**Please do not send any food or drink containing caffeine**
Story Written 2016
Connor was born five and a half weeks early after a difficult pregnancy. Shortly after this he was admitted to the paediatric intensive care unit as he stopped breathing. He remained in the PICU for the majority of the following year whilst they tried to find out why he was having constant episodes of apnoea or complete failure to breathe. They eventually diagnosed Connor with congenital central hypoventilation syndrome (CCHS). It was also discovered through a DNA screen that Connor has an extra chromosome; this has caused an array of issues for him.
Over the years Connor has also been diagnosed with a learning disability, dyslexia, autistic tendencies, an anxiety disorder, and Tourette’s syndrome (Connor has facial and body tics and twitches and makes squeaking noises when he gets scared or over excited). Connor also suffers from sensory processing difficulties.
At the present time Connor is still undergoing neurological tests to find the cause of his extreme fatigue and pain. Due to this, Connor only attends school on a part-time basis and his life is very restricted. He has to spend at least three days a week in bed. Connor does not get many opportunities to go to activities or on outings, as he needs a couple of days to recover afterwards and often becomes ill whilst out. Despite this Connor doesn’t complain and is a very kind and considerate boy.
Story Written 2016
Lewis was diagnosed with acute lymphoblastic leukaemia in November 2015, he was six years old. Lewis had collapsed at home and was taken to our local hospital where a simple blood test revealed he had cancer of the blood. From there, he and his family were taken by ambulance to the Leeds General Infirmary paediatric oncology unit.

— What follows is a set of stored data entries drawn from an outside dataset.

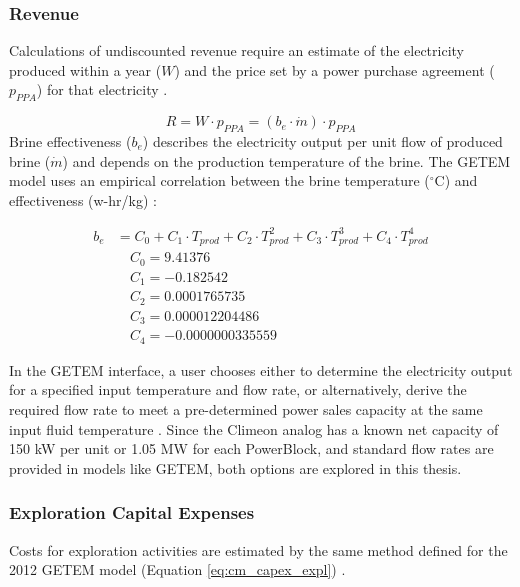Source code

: \subsubsection{Revenue}\label{ch4:cm_rev}
Calculations of undiscounted revenue require an estimate of the electricity produced within a year ($W$) and the price set by a power purchase agreement ($p_{PPA}$) for that electricity \citep{entingh_volume_2006}. 

\begin{equation}
    \label{eq:cm_rev}
    R = W \cdot p_{PPA} = (b_e \cdot \dot{m}) \cdot p_{PPA}
\end{equation}
Brine effectiveness ($b_e$) describes the electricity output per unit flow of produced brine ($\dot{m}$) and depends on the production temperature of the brine. The GETEM model uses an empirical correlation between the brine temperature ($^\circ$C) and effectiveness (w-hr/kg) \citep[p.\ 62]{entingh_volume_2006}:

\begin{equation}
\begin{aligned}
    \label{eq:brine_eff}
    b_e &= C_0 + C_1 \cdot T_{prod} + C_2 \cdot T_{prod}^2 + C_3 \cdot T_{prod}^3 + C_4 \cdot T_{prod}^4 \\
    &\quad C_0 = 9.41376 \\
    &\quad C_1 = -0.182542 \\
    &\quad C_2 = 0.0001765735 \\
    &\quad C_3 = 0.000012204486 \\
    &\quad C_4 = -0.0000000335559
\end{aligned}
\end{equation}

In the GETEM interface, a user chooses either to determine the electricity output for a specified input temperature and flow rate, or alternatively, derive the required flow rate to meet a pre-determined power sales capacity at the same input fluid temperature \citep{entingh_volume_2006}. Since the Climeon analog has a known net capacity of 150 kW per unit or 1.05 MW for each PowerBlock, and standard flow rates are provided in models like GETEM, both options are explored in this thesis.

\subsubsection{Exploration Capital Expenses}\label{ch4:cm_capex_expl}
Costs for exploration activities are estimated by the same method defined for the 2012 GETEM model (Equation \ref{eq:cm_capex_expl}) \citep{eere_getem_2012}.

Treatment began straight away and a once lively and vocal Lewis quickly turned into a bed bound, tired and poorly little lad. He needed lots of red blood cell transfusions and platelets to support him as the chemotherapy destroyed his bone marrow so his cancer would too be destroyed.
There were many side effects to this initial stage of treatment – dexamethasone (a steroid) gave him diabetes which required finger pricks 3-4 times daily and an injection of insulin to his stomach. Another chemo drug caused a thrombus in Lewis’ popliteal artery from which he still is unable to walk on his left leg. There was also the daily Tinzaparin injections to thin his blood to cure the thrombus which Lewis found very painful.
Something called a port was implanted into Lewis’ chest so blood samples could be taken more easily and the intravenous chemo given. This got infected. Lewis had a nasty infection to fight off over the next two weeks while having chemo.
Lewis missed his seventh birthday and Christmas as he was an inpatient for eight weeks. Battling on, Lewis attended school in his wheelchair with a sick bowl close to hand. The first eight months have been hard for him with numerous re-admissions for infections. In the future, Lewis wants to meet Dan TDM, have hair and be able to run. At the end of treatment (March 2019) Lewis wants a pug puppy.